1) Canonical on-disk location (repo root; append-only)
- Root folder (fixed):
- `auto_test_openspec/<change-id>/`
- Each validation attempt MUST create a brand-new run folder (never overwrite; keep ALL history forever):
- `auto_test_openspec/<change-id>/<run-folder>/`
- Once created, a run folder MUST be treated as immutable evidence:
- do not edit prior runs; create a new run folder instead.
2) Run folder naming (required; MUST include run#, task-id, ref-id; timestamp recommended)
- `<run-folder>` MUST follow this exact pattern:
- `run-<RUN4>__task-<task-id>__ref-<ref-id>__<YYYYMMDDThhmmssZ>/`
- Example:
- `run-0007__task-1.1__ref-R1__20260111T031500Z/`
- Rules:
- `<RUN4>`: zero-padded, monotonic run counter (e.g. 0001, 0002, ...).
- MUST match the Supervisor workflow RUN_COUNTER / `EVIDENCE (RUN #n)` numbering for audit alignment.
- Mapping rule: `RUN #7` => `run-0007`, `RUN #12` => `run-0012`.
- `<task-id>`: dot-numbered task id from the checkbox line (e.g. `1.1`).
- `<ref-id>`: stable ref id derived from the task tag (e.g. `[#R1]` → `R1`).
- `<YYYYMMDDThhmmssZ>`: UTC timestamp to guarantee uniqueness and ease auditing.
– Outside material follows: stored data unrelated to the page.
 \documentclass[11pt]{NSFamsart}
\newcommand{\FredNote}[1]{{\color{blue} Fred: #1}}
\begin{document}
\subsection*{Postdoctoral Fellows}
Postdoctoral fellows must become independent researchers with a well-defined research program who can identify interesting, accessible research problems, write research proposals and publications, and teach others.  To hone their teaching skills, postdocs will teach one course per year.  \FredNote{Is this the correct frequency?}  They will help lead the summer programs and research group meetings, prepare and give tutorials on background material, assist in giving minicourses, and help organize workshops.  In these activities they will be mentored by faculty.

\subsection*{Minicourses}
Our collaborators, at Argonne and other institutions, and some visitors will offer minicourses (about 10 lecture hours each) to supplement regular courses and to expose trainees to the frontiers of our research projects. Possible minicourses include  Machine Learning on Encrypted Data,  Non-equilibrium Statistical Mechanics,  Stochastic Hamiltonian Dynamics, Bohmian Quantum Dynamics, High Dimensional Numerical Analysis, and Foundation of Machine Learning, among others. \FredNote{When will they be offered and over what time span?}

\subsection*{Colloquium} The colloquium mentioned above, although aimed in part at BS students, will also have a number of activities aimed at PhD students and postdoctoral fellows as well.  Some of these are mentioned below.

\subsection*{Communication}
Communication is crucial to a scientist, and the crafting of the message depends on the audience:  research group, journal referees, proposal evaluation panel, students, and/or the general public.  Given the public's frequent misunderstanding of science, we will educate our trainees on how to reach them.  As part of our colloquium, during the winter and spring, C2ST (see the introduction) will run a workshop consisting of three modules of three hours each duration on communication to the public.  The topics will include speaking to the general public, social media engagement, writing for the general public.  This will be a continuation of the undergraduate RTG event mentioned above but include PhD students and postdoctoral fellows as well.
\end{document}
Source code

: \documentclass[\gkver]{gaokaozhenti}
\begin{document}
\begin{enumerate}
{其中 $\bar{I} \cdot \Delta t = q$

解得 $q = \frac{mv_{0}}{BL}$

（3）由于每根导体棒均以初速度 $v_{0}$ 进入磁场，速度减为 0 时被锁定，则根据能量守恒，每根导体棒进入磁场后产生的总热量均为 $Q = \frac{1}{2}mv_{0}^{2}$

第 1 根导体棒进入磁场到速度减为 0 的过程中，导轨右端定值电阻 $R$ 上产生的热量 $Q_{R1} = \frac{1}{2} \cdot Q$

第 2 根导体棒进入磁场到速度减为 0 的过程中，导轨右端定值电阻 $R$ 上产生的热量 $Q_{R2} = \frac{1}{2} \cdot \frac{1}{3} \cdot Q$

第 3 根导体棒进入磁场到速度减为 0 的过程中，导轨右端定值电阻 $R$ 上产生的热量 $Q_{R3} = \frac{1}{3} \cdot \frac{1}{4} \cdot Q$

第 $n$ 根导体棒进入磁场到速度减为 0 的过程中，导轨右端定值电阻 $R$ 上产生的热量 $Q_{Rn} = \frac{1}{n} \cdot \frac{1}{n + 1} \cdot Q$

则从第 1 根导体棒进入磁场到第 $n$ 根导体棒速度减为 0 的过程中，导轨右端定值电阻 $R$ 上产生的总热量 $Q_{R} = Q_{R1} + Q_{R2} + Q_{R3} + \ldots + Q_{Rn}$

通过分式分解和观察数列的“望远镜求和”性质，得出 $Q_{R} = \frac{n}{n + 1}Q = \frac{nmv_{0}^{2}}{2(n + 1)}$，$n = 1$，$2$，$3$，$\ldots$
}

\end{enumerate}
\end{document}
3) Minimum required contents inside EVERY run folder
Each run folder MUST contain at least:
A) `task.md` (this run’s readme; MUST be self-sufficient)
task.md MUST include:
- change-id, run#, task-id, ref-id
- SCOPE covered (CLI / GUI / MIXED)
- How to run (Windows + macOS/Linux)
- CLI: run.sh/run.bat executes CLI checks.
- GUI/MIXED: run.sh/run.bat starts the service only; GUI steps are executed via the MCP runbook under tests/.
- Test inputs (if any): input file paths, params, sample data
- Test outputs (if any): what files/stdout/stderr/screenshots/logs will be produced and where
- Expected results (machine-decidable): pass/fail criteria
- exit code checks
- stdout/stderr assertions (required when relevant)
- file existence/content assertions (required when outputs exist)
- GUI assertion points (when GUI/MIXED): which screenshots/states prove correctness
- Hard rules (GUI/MIXED):
- task.md MUST NOT contain manual browser steps (no “open Chrome/click buttons” prose).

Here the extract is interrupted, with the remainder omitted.